--- The records ---

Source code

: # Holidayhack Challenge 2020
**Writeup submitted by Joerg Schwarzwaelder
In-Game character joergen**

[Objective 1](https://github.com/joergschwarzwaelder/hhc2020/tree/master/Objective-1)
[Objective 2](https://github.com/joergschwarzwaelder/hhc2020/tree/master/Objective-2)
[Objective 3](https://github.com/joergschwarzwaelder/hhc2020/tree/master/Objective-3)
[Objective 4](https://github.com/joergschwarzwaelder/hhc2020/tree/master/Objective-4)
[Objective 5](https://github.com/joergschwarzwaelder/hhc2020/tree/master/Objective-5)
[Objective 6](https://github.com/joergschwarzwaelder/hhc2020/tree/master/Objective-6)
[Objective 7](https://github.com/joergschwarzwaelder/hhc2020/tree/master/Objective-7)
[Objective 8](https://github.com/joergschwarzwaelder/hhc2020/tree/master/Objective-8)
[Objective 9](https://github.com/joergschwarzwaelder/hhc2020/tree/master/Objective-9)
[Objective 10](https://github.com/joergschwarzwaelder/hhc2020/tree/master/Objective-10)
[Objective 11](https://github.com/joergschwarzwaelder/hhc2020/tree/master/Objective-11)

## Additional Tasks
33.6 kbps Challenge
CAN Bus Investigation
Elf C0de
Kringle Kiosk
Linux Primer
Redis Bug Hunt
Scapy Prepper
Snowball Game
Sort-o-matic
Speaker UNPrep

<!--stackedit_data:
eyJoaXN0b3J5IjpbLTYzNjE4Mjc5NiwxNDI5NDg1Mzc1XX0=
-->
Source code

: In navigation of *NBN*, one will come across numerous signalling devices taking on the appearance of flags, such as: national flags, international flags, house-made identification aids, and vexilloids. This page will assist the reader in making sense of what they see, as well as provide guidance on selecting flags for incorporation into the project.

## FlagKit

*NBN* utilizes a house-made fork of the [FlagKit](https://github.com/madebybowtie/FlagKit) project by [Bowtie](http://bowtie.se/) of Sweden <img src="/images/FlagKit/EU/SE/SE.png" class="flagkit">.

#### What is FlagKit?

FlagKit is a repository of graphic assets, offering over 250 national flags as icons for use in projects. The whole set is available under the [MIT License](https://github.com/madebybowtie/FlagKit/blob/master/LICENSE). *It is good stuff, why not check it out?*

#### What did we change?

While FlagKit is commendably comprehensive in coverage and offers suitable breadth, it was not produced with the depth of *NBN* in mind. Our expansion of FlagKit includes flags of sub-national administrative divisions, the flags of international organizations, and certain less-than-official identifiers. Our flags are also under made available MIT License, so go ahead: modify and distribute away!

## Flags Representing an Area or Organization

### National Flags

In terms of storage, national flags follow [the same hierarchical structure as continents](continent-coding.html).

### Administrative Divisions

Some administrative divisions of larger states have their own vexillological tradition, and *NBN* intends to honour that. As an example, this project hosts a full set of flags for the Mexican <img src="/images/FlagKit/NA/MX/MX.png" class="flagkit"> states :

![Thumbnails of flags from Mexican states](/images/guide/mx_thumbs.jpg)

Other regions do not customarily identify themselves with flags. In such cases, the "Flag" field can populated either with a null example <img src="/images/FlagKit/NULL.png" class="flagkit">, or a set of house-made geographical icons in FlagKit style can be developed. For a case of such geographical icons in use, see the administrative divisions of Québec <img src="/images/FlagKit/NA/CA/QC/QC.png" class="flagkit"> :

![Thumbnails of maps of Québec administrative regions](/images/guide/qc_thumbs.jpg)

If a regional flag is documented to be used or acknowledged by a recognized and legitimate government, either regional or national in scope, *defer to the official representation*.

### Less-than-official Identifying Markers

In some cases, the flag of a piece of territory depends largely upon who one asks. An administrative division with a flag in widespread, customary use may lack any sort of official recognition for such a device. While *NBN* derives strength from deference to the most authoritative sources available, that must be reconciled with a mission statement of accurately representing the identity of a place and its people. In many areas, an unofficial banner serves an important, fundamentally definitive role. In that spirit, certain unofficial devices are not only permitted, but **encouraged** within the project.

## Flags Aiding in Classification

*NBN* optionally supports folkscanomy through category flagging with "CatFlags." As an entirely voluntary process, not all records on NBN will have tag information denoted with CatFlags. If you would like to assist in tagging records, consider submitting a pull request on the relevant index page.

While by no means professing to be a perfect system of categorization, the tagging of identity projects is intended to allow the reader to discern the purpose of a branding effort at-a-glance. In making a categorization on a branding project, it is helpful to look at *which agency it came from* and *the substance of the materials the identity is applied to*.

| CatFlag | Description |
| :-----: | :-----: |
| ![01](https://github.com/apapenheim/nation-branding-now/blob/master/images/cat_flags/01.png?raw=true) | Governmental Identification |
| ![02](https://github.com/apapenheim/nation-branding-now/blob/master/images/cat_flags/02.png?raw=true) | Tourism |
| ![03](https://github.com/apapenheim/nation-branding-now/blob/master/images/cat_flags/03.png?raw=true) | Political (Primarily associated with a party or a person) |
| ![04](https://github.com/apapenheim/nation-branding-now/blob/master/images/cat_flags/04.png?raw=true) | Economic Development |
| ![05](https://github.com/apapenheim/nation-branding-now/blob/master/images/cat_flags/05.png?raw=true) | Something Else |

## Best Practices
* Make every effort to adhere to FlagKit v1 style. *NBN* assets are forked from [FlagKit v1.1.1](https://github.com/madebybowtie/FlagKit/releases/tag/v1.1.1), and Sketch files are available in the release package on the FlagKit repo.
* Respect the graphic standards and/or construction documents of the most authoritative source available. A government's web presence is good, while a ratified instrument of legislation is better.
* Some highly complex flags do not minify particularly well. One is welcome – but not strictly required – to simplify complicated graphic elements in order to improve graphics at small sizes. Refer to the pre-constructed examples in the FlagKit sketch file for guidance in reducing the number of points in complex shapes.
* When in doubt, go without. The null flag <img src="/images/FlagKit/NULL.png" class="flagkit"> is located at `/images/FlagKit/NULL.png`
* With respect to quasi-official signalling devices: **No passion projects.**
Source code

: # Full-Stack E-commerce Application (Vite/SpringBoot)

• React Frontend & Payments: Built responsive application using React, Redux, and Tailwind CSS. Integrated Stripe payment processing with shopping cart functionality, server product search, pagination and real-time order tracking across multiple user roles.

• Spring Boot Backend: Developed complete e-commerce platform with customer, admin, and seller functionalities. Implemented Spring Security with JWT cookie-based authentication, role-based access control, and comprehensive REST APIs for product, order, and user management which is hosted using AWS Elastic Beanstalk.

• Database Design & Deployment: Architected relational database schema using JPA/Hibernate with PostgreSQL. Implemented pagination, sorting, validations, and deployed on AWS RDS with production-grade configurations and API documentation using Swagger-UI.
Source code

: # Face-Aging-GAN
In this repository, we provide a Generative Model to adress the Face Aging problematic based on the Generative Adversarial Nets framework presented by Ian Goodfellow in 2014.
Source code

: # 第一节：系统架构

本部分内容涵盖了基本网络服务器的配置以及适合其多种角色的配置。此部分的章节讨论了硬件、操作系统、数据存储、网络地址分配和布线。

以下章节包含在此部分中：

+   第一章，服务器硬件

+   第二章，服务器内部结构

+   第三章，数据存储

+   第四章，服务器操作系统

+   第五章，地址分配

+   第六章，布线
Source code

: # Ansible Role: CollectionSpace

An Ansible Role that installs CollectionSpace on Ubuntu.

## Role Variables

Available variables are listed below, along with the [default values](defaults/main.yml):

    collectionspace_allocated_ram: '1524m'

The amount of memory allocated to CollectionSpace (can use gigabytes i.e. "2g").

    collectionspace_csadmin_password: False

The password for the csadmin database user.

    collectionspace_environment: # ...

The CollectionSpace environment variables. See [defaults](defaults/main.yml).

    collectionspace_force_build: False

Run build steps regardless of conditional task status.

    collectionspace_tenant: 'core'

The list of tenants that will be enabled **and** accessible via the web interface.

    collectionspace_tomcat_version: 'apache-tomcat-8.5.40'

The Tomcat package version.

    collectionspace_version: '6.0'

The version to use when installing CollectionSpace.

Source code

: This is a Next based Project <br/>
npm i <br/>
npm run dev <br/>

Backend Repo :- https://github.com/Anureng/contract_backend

---

* Activity *
Repeat word for word from the line holding "Available variables are" down to the last line above, including both.

* Exercise response *
Available variables are listed below, along with the [default values](defaults/main.yml):

    collectionspace_allocated_ram: '1524m'

The amount of memory allocated to CollectionSpace (can use gigabytes i.e. "2g").

    collectionspace_csadmin_password: False

The password for the csadmin database user.

    collectionspace_environment: # ...

The CollectionSpace environment variables. See [defaults](defaults/main.yml).

    collectionspace_force_build: False

Run build steps regardless of conditional task status.

    collectionspace_tenant: 'core'

The list of tenants that will be enabled **and** accessible via the web interface.

    collectionspace_tomcat_version: 'apache-tomcat-8.5.40'

The Tomcat package version.

    collectionspace_version: '6.0'

The version to use when installing CollectionSpace.

Source code

: This is a Next based Project <br/>
npm i <br/>
npm run dev <br/>

Backend Repo :- https://github.com/Anureng/contract_backend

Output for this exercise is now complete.